Shades of Blanche
Grief, Magic, Tenderness, Panic, Desire, and Fantasy
An experimental theater production sheds new light on one of Tennessee Williams’s most beloved characters.
By Brian Moore, programming coordinator
August 11, 2022
In May 2022, the Tennessee Williams Theatre Company partnered with the Historic New Orleans Collection and Loyola University New Orleans’s Department of Theatre Arts and Dance to stage The Six Blanches, an original performance inspired by and set in HNOC’s exhibition Backstage at “A Streetcar Named Desire.”
An immersive theater experience, The Six Blanches presented audiences with six actors playing Blanche DuBois, each one focused on a different facet of the tragic heroine’s character—Grief, Magic, Tenderness, Panic, Desire, and Fantasy.
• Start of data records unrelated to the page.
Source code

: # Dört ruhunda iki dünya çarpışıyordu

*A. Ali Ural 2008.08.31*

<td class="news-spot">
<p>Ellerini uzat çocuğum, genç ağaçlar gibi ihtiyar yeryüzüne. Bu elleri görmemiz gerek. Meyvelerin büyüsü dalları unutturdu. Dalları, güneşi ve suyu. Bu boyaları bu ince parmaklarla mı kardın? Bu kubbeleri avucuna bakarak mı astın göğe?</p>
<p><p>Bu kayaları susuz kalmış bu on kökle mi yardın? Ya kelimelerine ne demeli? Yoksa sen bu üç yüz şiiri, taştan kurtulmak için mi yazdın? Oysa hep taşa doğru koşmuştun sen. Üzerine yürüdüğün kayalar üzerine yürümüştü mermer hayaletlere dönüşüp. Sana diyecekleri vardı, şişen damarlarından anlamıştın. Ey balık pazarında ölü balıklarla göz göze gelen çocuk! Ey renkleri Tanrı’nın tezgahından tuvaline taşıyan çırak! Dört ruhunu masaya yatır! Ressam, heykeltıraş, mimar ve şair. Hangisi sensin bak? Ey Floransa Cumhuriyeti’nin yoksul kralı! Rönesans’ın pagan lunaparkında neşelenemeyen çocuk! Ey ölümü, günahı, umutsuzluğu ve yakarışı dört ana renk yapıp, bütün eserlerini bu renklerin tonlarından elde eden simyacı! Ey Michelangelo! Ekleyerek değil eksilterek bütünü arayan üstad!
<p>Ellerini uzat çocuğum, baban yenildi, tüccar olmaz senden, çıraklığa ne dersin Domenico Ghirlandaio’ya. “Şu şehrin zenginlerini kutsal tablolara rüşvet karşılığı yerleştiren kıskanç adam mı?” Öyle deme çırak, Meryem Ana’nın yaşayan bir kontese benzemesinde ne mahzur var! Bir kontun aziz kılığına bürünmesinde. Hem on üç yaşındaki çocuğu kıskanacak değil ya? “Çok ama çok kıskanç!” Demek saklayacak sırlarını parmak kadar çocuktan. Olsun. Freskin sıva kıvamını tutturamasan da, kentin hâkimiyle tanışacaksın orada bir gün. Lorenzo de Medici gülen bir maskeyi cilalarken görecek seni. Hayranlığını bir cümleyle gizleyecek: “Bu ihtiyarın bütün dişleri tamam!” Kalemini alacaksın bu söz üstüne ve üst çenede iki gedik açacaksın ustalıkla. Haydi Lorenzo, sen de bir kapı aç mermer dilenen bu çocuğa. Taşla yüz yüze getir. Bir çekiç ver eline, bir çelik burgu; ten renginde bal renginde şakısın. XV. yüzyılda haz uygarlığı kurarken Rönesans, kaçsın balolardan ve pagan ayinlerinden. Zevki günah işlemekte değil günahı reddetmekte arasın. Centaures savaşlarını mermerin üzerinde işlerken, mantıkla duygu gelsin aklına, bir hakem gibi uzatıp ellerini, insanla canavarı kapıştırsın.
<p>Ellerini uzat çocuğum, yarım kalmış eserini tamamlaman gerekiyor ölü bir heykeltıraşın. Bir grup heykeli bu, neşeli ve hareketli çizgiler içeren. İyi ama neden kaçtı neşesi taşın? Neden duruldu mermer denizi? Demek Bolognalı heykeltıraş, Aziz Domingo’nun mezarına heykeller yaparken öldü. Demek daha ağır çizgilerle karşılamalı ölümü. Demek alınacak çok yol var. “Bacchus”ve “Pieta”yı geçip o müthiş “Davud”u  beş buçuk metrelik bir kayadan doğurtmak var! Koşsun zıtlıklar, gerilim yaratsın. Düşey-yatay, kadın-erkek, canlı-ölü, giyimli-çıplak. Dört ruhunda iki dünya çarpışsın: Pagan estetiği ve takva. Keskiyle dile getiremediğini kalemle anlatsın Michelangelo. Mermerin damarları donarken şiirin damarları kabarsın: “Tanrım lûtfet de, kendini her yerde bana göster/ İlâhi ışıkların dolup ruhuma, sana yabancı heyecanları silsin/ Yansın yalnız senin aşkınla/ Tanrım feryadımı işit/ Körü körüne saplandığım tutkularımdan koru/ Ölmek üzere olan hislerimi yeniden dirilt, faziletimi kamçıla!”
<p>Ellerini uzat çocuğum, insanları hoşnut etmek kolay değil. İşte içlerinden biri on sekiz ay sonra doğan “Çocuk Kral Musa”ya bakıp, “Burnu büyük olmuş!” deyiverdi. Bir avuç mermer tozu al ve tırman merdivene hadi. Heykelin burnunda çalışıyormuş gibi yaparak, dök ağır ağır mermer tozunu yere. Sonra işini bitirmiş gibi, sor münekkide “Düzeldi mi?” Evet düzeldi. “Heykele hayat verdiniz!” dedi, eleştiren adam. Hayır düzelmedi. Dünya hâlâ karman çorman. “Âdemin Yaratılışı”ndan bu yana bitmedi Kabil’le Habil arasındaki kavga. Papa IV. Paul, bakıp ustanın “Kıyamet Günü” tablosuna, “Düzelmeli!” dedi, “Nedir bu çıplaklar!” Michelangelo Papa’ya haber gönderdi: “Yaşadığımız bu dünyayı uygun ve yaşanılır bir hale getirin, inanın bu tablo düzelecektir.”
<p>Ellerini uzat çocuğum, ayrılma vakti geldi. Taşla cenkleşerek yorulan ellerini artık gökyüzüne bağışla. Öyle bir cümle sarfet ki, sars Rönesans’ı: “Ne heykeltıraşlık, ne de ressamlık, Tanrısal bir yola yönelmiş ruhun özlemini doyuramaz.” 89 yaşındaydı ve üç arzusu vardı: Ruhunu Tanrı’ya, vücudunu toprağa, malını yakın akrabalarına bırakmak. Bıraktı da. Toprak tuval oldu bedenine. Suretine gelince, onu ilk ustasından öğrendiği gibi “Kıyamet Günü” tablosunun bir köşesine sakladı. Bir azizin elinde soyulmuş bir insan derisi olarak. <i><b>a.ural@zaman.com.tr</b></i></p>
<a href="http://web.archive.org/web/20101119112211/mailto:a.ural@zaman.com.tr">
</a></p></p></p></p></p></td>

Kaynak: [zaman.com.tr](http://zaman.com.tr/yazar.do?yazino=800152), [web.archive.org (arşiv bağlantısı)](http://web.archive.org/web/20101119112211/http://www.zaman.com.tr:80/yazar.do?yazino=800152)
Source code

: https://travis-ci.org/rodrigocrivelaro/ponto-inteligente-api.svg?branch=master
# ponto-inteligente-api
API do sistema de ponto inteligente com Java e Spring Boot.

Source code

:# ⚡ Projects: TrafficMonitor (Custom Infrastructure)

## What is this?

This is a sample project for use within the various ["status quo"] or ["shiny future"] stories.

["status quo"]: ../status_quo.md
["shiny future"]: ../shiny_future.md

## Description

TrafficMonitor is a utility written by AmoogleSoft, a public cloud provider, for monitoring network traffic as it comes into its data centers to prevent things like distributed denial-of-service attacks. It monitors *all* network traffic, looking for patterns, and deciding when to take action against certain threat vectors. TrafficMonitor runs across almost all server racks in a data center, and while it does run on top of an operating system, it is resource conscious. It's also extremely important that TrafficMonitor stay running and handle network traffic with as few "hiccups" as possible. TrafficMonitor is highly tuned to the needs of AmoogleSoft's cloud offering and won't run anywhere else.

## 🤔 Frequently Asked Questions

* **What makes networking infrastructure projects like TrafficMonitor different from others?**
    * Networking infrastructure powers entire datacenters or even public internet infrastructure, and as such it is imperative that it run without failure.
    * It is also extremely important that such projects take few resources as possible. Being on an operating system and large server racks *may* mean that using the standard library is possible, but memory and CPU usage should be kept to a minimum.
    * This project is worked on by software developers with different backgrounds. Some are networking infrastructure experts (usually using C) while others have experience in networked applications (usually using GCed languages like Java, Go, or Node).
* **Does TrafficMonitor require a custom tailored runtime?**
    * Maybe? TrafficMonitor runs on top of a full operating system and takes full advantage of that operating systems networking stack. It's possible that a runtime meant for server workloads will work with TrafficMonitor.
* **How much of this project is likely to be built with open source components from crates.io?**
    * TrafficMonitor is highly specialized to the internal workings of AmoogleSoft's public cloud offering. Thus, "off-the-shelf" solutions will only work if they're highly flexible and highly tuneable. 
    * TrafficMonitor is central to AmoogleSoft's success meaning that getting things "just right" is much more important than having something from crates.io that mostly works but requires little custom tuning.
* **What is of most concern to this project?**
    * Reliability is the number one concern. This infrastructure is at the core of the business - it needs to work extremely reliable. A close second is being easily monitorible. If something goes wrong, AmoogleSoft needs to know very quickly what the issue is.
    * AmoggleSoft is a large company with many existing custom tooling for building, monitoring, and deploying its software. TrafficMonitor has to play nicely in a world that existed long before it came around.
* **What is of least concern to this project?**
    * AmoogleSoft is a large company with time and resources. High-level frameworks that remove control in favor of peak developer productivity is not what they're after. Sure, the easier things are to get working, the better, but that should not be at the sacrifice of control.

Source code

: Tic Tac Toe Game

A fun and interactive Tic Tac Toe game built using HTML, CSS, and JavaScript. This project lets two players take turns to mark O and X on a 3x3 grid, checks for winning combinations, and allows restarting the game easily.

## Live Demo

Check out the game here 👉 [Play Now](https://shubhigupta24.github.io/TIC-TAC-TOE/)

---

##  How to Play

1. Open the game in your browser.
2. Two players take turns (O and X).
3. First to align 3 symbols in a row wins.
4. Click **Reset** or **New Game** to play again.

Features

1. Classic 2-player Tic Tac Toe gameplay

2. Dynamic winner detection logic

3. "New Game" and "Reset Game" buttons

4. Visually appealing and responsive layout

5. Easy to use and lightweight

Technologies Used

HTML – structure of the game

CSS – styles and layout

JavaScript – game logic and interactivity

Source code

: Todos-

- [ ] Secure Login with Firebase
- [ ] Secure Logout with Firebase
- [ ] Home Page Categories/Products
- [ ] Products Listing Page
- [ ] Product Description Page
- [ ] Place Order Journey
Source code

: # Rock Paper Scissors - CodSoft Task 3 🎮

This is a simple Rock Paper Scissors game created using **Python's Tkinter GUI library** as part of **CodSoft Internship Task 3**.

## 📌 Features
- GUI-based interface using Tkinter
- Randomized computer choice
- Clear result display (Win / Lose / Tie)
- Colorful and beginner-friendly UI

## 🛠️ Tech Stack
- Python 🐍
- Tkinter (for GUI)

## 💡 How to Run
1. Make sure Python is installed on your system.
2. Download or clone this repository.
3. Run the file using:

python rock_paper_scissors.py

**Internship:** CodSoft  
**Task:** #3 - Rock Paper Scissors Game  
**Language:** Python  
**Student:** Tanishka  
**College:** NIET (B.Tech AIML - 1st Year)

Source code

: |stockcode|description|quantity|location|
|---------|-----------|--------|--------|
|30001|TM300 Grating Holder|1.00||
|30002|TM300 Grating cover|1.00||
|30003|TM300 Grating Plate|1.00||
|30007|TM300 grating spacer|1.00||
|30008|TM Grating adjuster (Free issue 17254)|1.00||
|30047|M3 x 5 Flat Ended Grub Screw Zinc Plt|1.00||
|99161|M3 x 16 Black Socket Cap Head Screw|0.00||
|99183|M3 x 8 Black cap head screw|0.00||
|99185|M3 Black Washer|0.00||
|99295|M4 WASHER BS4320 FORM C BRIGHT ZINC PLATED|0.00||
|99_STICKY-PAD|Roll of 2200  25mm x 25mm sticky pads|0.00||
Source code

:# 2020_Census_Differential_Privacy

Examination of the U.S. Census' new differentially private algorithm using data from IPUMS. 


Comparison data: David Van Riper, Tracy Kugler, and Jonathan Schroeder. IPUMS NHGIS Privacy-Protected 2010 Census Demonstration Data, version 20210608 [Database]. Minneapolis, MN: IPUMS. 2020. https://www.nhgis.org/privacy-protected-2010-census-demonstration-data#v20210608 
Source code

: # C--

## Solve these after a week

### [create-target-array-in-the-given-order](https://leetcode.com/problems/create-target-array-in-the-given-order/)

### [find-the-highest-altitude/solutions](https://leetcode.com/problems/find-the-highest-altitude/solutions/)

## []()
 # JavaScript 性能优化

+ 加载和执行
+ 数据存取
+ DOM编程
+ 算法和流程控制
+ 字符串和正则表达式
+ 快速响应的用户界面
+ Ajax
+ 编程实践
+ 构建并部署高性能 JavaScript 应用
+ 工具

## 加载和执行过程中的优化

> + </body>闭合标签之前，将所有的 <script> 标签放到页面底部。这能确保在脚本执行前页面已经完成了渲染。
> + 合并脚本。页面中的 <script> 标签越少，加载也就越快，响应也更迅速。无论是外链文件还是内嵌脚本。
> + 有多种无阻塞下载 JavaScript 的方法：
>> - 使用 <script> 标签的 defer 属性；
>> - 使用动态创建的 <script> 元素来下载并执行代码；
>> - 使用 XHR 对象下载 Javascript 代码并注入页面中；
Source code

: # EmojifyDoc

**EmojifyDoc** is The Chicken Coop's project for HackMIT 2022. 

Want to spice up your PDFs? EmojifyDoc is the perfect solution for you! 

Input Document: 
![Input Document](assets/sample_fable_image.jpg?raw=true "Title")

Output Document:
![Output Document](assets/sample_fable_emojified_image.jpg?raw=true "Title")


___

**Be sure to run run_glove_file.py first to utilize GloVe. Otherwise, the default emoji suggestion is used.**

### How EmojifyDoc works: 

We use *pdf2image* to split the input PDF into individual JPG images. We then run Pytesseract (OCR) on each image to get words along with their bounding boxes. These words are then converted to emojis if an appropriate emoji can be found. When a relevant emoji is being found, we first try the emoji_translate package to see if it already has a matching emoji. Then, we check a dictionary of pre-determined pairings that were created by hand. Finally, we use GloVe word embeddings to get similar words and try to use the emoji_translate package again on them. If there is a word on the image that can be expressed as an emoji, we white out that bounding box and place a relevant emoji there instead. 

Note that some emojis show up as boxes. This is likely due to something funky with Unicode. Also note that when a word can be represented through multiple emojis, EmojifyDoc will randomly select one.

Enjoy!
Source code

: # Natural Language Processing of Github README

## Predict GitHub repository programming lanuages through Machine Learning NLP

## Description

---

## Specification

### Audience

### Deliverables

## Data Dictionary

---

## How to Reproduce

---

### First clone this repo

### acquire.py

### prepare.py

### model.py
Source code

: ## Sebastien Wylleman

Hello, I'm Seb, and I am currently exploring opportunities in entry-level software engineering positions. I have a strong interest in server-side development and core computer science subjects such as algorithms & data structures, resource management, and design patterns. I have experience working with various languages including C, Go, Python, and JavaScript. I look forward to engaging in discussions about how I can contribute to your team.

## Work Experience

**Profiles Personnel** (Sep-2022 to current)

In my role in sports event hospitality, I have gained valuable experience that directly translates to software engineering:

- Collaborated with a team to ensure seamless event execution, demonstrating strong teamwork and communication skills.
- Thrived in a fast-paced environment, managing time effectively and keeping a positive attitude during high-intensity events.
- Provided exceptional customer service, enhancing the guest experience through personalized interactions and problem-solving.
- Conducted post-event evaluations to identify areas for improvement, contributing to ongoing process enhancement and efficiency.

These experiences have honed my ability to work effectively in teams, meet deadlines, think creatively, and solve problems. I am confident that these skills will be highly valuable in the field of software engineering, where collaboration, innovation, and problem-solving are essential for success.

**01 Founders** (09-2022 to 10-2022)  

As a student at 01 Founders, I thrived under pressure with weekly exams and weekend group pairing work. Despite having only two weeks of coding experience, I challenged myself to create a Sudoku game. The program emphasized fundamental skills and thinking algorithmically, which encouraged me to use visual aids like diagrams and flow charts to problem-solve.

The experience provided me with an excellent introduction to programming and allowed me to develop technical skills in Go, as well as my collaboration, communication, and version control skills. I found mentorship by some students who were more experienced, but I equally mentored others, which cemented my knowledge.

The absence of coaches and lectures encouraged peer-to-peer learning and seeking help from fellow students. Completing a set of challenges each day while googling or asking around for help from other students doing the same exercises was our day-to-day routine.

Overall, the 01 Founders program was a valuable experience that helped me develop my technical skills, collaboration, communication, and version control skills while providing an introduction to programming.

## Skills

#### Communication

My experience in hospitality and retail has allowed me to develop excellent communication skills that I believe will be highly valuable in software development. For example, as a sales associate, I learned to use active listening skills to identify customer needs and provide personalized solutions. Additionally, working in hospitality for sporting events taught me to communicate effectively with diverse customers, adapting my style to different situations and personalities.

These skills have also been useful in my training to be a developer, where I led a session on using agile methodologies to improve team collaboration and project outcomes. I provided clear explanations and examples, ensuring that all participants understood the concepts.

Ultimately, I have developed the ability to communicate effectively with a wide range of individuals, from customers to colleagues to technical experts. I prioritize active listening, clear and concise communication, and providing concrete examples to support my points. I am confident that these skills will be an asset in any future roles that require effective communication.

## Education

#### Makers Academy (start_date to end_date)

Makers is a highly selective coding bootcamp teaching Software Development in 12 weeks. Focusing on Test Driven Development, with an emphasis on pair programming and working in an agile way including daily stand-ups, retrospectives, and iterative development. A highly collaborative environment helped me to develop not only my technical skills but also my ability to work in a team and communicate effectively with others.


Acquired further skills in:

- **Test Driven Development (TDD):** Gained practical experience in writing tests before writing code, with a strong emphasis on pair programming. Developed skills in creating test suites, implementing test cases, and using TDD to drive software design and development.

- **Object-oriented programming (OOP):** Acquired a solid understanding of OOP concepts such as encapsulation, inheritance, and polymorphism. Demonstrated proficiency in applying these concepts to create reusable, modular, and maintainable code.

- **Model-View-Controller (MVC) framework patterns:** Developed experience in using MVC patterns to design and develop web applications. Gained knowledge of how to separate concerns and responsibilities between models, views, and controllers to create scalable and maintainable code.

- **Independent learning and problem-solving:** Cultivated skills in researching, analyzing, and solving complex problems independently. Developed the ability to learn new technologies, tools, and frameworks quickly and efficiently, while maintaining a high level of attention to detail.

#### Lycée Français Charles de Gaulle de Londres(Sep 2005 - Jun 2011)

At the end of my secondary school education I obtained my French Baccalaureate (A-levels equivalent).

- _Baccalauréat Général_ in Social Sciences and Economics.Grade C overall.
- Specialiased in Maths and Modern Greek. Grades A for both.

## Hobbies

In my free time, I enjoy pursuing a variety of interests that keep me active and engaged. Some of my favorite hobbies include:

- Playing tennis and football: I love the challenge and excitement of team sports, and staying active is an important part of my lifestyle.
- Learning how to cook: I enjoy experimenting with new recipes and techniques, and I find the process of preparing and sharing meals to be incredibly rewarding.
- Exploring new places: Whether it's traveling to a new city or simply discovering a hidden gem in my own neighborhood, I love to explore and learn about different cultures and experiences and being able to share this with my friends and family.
The writer and director of the project, Augustin Correro, adapted the text from the Tennessee Williams play, compiling what he calls “repetitions”—collections of lines that the actors could loop in any manner or order they chose.
Through the exploration of these short excerpts from the play, the Blanches illuminated the different aspects of the iconic character and helped visitors better understand what makes the heroine tick. Audiences were able to roam the exhibit, visiting the Blanches and the exhibition artifacts in whatever order they chose. They could return to a previous Blanche once they’d seen others, in order to make a more thorough and meaningful connection with the character.
Playing the six Blanches were Loyola University New Orleans students Anja Avsharian, Emily Patrick, Roya Scott, and Zane Syjansky, as well as local professional actors Jaclyn Bethany, Gwendolyn Foxworth, Lin Gathright, and Xel Simone.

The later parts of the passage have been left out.